Occasionally comic book projects like “Scott Pilgrim vs. the World” call back to their original medium. However, the release of “The Dark Knight” signaled a new emphasis was placed on realism. Even with the humor of the MCU, this principal drove the genre for the past decade. Persichetti, Ramsey, and Rothman reversed that trend and embraced the comic roots to Spider-Man. They pushed further into animating the film like a comic, and a big reason for that was because traditional CGI animation would not cut it.
The Ultimate (Animated) Spider-Man
According to CartoonBrew, the animators weren’t capturing the emotion they convey, and it looked “too smooth” to be realistic. To offset the issue, the trio chose to animate in 2s. For the laymen, most animation occurs in 1s, 2s, or 3s. 1s means you animate one unique image per frame.

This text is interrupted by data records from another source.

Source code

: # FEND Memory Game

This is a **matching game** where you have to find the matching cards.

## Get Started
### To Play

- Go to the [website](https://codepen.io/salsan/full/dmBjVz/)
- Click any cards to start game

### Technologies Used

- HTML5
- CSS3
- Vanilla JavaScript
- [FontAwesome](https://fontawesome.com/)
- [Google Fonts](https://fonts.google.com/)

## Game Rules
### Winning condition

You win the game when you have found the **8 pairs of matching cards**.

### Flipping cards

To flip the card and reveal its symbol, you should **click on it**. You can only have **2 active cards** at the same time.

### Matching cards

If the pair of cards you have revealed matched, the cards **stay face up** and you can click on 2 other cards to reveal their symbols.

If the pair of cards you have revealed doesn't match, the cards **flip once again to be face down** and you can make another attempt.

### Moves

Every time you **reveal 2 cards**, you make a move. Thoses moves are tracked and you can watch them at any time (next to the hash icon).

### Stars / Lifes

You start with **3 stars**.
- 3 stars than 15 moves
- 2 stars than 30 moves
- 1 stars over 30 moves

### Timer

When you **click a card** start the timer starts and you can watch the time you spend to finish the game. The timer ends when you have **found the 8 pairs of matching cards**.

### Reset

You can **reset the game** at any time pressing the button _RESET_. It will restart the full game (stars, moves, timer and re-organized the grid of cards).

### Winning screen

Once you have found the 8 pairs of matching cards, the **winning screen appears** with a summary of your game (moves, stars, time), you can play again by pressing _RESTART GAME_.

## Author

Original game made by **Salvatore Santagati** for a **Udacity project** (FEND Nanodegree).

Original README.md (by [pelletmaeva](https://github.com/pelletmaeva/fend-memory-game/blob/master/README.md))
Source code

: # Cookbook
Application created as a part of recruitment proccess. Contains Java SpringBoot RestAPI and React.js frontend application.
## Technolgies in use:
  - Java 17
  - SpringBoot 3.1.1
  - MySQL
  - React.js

Rather than animate “Spider-Verse” like a Disney or Pixar film (which traditionally animates in 1s), they shot the majority of the film in 2s. This means they shot 12 unique frames per second instead of the traditional 24 frames per second. By doubling each image to simulate motion they achieve the slightly choppier look they desired.
The animators would then animate in 1s for more action-heavy scenes, and 3s to create a slow-motion effect (think anime fights where character’s pause after throwing a punch), “Spider-Verse” utilizes the strongest possible animation technique for each sequence, rather than forcing the film into an animation bubble. Afterward, the team then went back and looked at the comics, realizing that line work and subtle pencil marks could help sell emotion for characters. The team literally drew lines over the existing CG, and instantly characters gained emotion. Eventually, hatching techniques added gradient and shading. These tones throughout the film, make “Spider-Verse” a living comic unlike any film before it.
Your Friendly Neighborhood Spider-People
In the end, “Spider-Verse” is a blend of both storytelling and craftsmanship. Building a meta-commentary on what it means to be Spider-Man through the story of the first Black and Latino Spidey matters. Willingly confronting the CGI heavy animation style and mixing up the formula could make it the first Animated Feature winner of its kind since 2005. The mixture and power of combining these elements make “Spider-Verse” a unique commentary on what is possible in the genre. Frankly, it should be on the table in sound mixing, editing, screenplay, and production design at Oscar.
Regardless, the best Spider-Man film of all-time came out in 2018. “Spider-Verse’s” ability to openly comment on the days of Spider-Man past makes it good. The willingness to innovate in animation makes it great. The storytelling and heart make it one of the very best of the year. As Miles says, at the end of the film, anyone can be Spider-Man. With that, cinema’s most popular character since the year 2000 has reinvented itself for the next generation on screen.